• TASK: In the data below, which lines hold "cycle"? Copy every one.

[Records from a dataset]
□ □ □ □
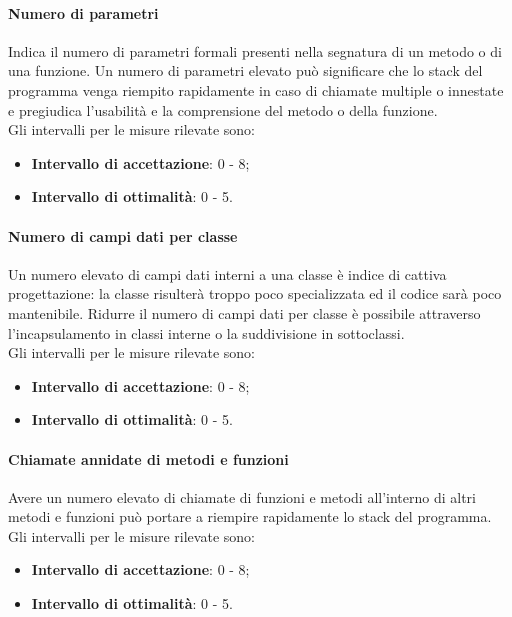 \paragraph{Numero di parametri}
Indica il numero di parametri formali presenti nella segnatura di un metodo o di una funzione. Un numero di parametri elevato può significare che lo stack del programma venga riempito rapidamente in caso di chiamate multiple o innestate e pregiudica l’usabilità e la comprensione del metodo o della funzione.\\
Gli intervalli per le misure rilevate sono:
\begin{itemize}
\item \textbf{Intervallo di accettazione}: 0 - 8;
\item \textbf{Intervallo di ottimalità}: 0 - 5.
\end{itemize}

\paragraph{Numero di campi dati per classe}
Un numero elevato di campi dati interni a una classe è indice di cattiva progettazione: la classe risulterà troppo poco specializzata ed il codice sarà poco mantenibile. Ridurre il numero di campi dati per classe è possibile attraverso l’incapsulamento in classi interne o la suddivisione in sottoclassi.\\
Gli intervalli per le misure rilevate sono:
\begin{itemize}
\item \textbf{Intervallo di accettazione}: 0 - 8;
\item \textbf{Intervallo di ottimalità}: 0 - 5.
\end{itemize}

\paragraph{Chiamate annidate di metodi e funzioni}
Avere un numero elevato di chiamate di funzioni e metodi all’interno di altri metodi e funzioni può portare a riempire rapidamente lo stack del programma.\\
Gli intervalli per le misure rilevate sono:
\begin{itemize}
\item \textbf{Intervallo di accettazione}: 0 - 8;
\item \textbf{Intervallo di ottimalità}: 0 - 5.
\end{itemize}

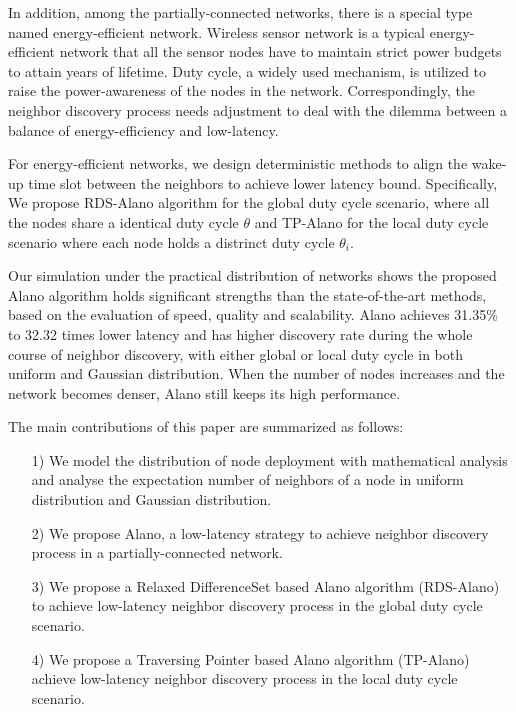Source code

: In addition, among the partially-connected networks, there is a special 
type named energy-efficient network.
Wireless sensor network is a typical energy-efficient network that all the sensor nodes have to maintain 
strict power budgets to attain years of lifetime\cite{dunkels2011contikimac}.
Duty cycle, a widely used mechanism, is utilized to raise the power-awareness of the nodes in the network.
Correspondingly, the neighbor discovery process needs adjustment to deal with the dilemma between 
a balance of energy-efficiency and low-latency.


For energy-efficient networks, we design deterministic methods
to align the wake-up time slot between the neighbors to achieve lower latency bound.
Specifically, We propose RDS-Alano algorithm for the global duty cycle scenario, where 
all the nodes share a identical duty cycle $\theta$ and TP-Alano for the
local duty cycle scenario where each node holds a distrinct duty cycle $\theta_i$. 


Our simulation under the practical distribution of networks 
\cite{wang2013gaussian} shows the proposed Alano algorithm
holds significant strengths than the state-of-the-art methods,
based on the evaluation of speed, quality and scalability.
Alano achieves 31.35\% to 32.32 times lower latency
and has higher discovery rate during the whole course of neighbor discovery, 
with either global or local duty cycle in both uniform and Gaussian distribution.
When the number of nodes increases and the network becomes denser, 
Alano still keeps its high performance. 


The main contributions of this paper are summarized as follows:
\begin{itemize}
\item[1)] We model the distribution of node deployment with mathematical analysis 
and analyse the expectation number of neighbors of a node in uniform distribution and Gaussian
distribution.
\item[2)] We propose Alano, a low-latency strategy to achieve neighbor discovery process
in a partially-connected network.
\item[3)] We propose a Relaxed DifferenceSet based Alano algorithm (RDS-Alano) 
to achieve low-latency neighbor discovery process in the global duty cycle scenario. 
\item[4)] We propose a Traversing Pointer based Alano algorithm (TP-Alano) 
achieve low-latency neighbor discovery process in the local duty cycle scenario. 
\end{itemize}


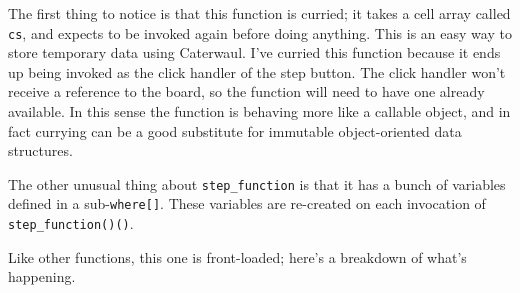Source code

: \documentclass{report}
\begin{document}
      The first thing to notice is that this function is curried; it takes a cell array called {\tt cs}, and expects to be invoked again before doing anything. This is an easy way to store
      temporary data using Caterwaul. I've curried this function because it ends up being invoked as the click handler of the step button. The click handler won't receive a reference to the
      board, so the function will need to have one already available. In this sense the function is behaving more like a callable object, and in fact currying can be a good substitute for
      immutable object-oriented data structures.

      The other unusual thing about \verb|step_function| is that it has a bunch of variables defined in a sub-{\tt where[]}. These variables are re-created on each invocation of
      \verb|step_function()()|.

      Like other functions, this one is front-loaded; here's a breakdown of what's happening.
\end{document}
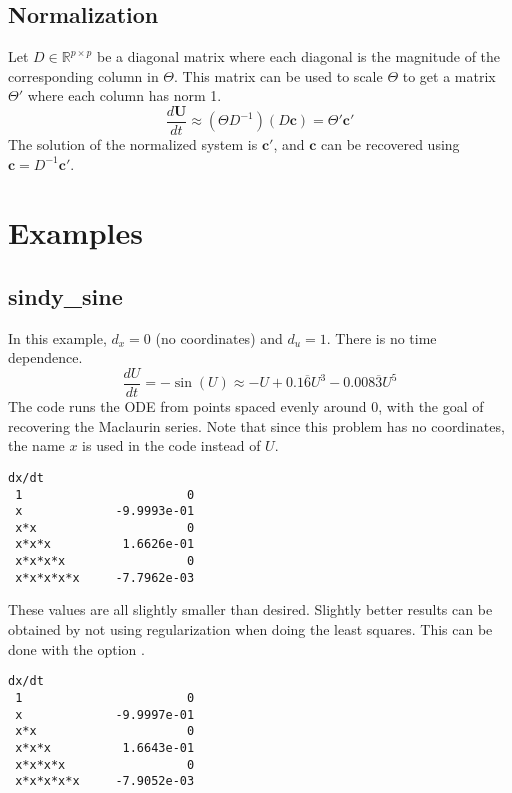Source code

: \documentclass{article}
\let\vec\mathbf
\def\real{\mathbb{R}}
\def\lstinline#1{}%
\begin{document}
\subsection{Normalization}

Let $D \in \real^{p \times p}$ be a diagonal matrix where each diagonal is the magnitude of the
corresponding column in $\Theta$. This matrix can be used to scale $\Theta$ to
get a matrix $\Theta'$ where each column has norm 1.
\begin{equation}\label{eq:normalized-system}
\frac{d\vec{U}}{dt} \approx (\Theta D^{-1}) (D\vec{c}) = \Theta' \vec{c'}
\end{equation}
The solution of the normalized system is $\vec{c'}$, and $\vec{c}$ can be
recovered using $\vec{c} = D^{-1} \vec{c'}$.

\pagebreak
\section{Examples}

\subsection{sindy\_sine}
In this example, $d_x = 0$ (no coordinates) and $d_u = 1$. There is no time dependence.
\begin{equation*}
\frac{dU}{dt} = -\sin(U) \approx -U + 0.1\overline{6}U^3 - 0.008\overline{3}U^5
\end{equation*}
The code runs the ODE from points spaced evenly around 0, with the goal of
recovering the Maclaurin series. Note that since this problem has no
coordinates, the name $x$ is used in the code instead of $U$.
\begin{lstlisting}[language={}]
                    dx/dt
 1                       0
 x             -9.9993e-01
 x*x                     0
 x*x*x          1.6626e-01
 x*x*x*x                 0
 x*x*x*x*x     -7.7962e-03
\end{lstlisting}
These values are all slightly smaller than desired. Slightly better results can
be obtained by not using regularization when doing the least squares. This can
be done with the option \lstinline{-tao_brgn_regularizer_weight 0}.
\begin{lstlisting}[language={}]
                    dx/dt
 1                       0
 x             -9.9997e-01
 x*x                     0
 x*x*x          1.6643e-01
 x*x*x*x                 0
 x*x*x*x*x     -7.9052e-03
\end{lstlisting}
\end{document}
□ □ □ □
• ANSWER BOX:
Duty cycle, a widely used mechanism, is utilized to raise the power-awareness of the nodes in the network.
Specifically, We propose RDS-Alano algorithm for the global duty cycle scenario, where 
all the nodes share a identical duty cycle $\theta$ and TP-Alano for the
local duty cycle scenario where each node holds a distrinct duty cycle $\theta_i$. 
with either global or local duty cycle in both uniform and Gaussian distribution.
to achieve low-latency neighbor discovery process in the global duty cycle scenario. 
achieve low-latency neighbor discovery process in the local duty cycle scenario. 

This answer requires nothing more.